Leading-edge vortex dynamics and impulse-based lift force analysis of oscillating airfoils

Abstract

The vortex dynamics and lift force generated by a sinusoidally heaving and pitching airfoil during dynamic stall are experimentally investigated for reduced frequencies of $$k = fc/U_{\infty } = 0.06{-}0.16$$, pitching amplitude of $$\theta _0 = 75^\circ$$ and heaving amplitude of $$h_0/c = 0.6$$. The lift force is calculated from the velocity fields using the finite-domain impulse theory. The concept of moment-arm dilemma associated with the impulse equation is revisited to shed light on its physical impact on the calculated forces. It is shown that by selecting an objectively defined origin of the moment-arm, the impulse force equation can be greatly simplified to two terms that have a clear physical meaning: (1) the time rate of change of impulse of vortical structures within the control volume and (2) Lamb vector that indirectly captures the contribution of vortical structures outside of the control volume.
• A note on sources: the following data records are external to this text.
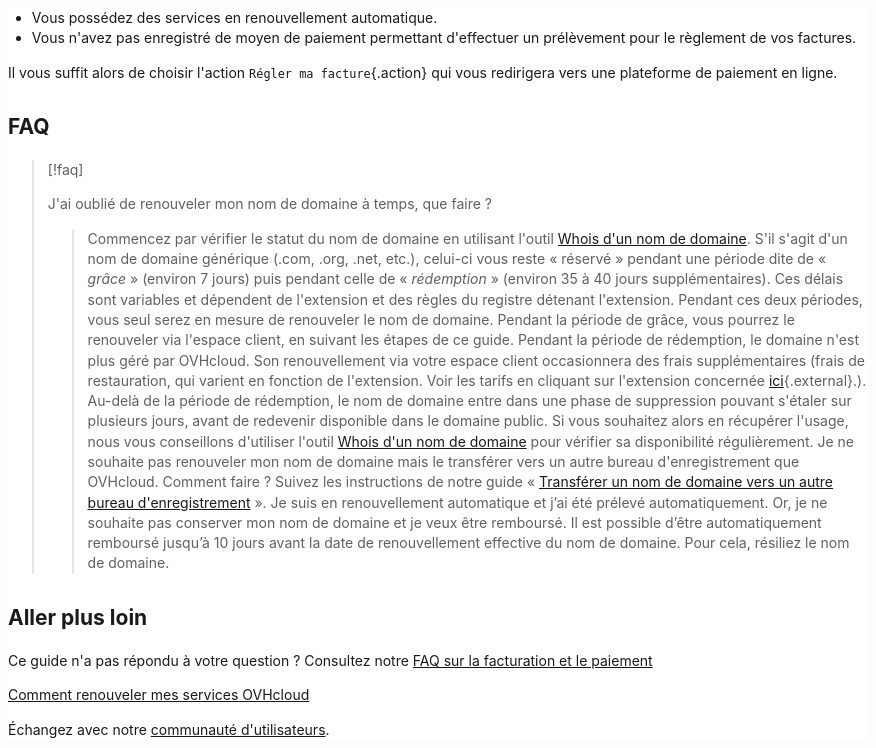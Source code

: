 - Vous possédez des services en renouvellement automatique.
- Vous n'avez pas enregistré de moyen de paiement permettant d'effectuer un prélèvement pour le règlement de vos factures.

Il vous suffit alors de choisir l'action `Régler ma facture`{.action} qui vous redirigera vers une plateforme de paiement en ligne.

## FAQ

> [!faq]
>
> J'ai oublié de renouveler mon nom de domaine à temps, que faire ?
>> Commencez par vérifier le statut du nom de domaine en utilisant l'outil [Whois d'un nom de domaine](https://www.ovhcloud.com/fr/domains/whois/).
>> S'il s'agit d'un nom de domaine générique (.com, .org, .net, etc.), celui-ci vous reste « réservé » pendant une période dite de « *grâce* » (environ 7 jours) puis pendant celle de « *rédemption* » (environ 35 à 40 jours supplémentaires). Ces délais sont variables et dépendent de l'extension et des règles du registre détenant l'extension. Pendant ces deux périodes, vous seul serez en mesure de renouveler le nom de domaine.
>> Pendant la période de grâce, vous pourrez le renouveler via l'espace client, en suivant les étapes de ce guide.
>> Pendant la période de rédemption, le domaine n'est plus géré par OVHcloud. Son renouvellement via votre espace client occasionnera des frais supplémentaires (frais de restauration, qui varient en fonction de l'extension. Voir les tarifs en cliquant sur l'extension concernée [ici](https://www.ovhcloud.com/fr/domains/tld/){.external}.).
>> Au-delà de la période de rédemption, le nom de domaine entre dans une phase de suppression pouvant s'étaler sur plusieurs jours, avant de redevenir disponible dans le domaine public. Si vous souhaitez alors en récupérer l'usage, nous vous conseillons d'utiliser l'outil [Whois d'un nom de domaine](/links/web/domains-whois) pour vérifier sa disponibilité régulièrement.
> Je ne souhaite pas renouveler mon nom de domaine mais le transférer vers un autre bureau d'enregistrement que OVHcloud. Comment faire ?
>> Suivez les instructions de notre guide « [Transférer un nom de domaine vers un autre bureau d'enregistrement](/pages/web_cloud/domains/transfer_outgoing_domain) ».
> Je suis en renouvellement automatique et j’ai été prélevé automatiquement. Or, je ne souhaite pas conserver mon nom de domaine et je veux être remboursé.
>> Il est possible d’être automatiquement remboursé jusqu’à 10 jours avant la date de renouvellement effective du nom de domaine. Pour cela, résiliez le nom de domaine.


## Aller plus loin

Ce guide n'a pas répondu à votre question ? Consultez notre [FAQ sur la facturation et le paiement](/pages/account_and_service_management/managing_billing_payments_and_services/faq-billing)

[Comment renouveler mes services OVHcloud](/pages/account_and_service_management/managing_billing_payments_and_services/how_to_use_automatic_renewal)

Échangez avec notre [communauté d'utilisateurs](/links/community).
The results show that the trend of the lift force is dependent on the formation of the leading-edge vortex, as well as its time rate of change of circulation and chord-wise advection relative to the airfoil. Additionally, the trailing-edge vortex, which is observed to only form for $$k \le 0.10$$, is shown to have lift-diminishing effects that intensify with increasing reduced frequency. Lastly, the concept of optimal vortex formation is investigated. The leading-edge vortex is shown to attain the optimal formation number of approximately 4 for $$k \le 0.1$$, when the scaling is based on the leading-edge shear velocity. For larger values of k the vortex growth is delayed to later in the cycle and does not reach its optimal value. The result is that the peak lift force occurs later in the cycle. This has consequences on power production which relies on correlation of the relative timing of lift force and heaving velocity.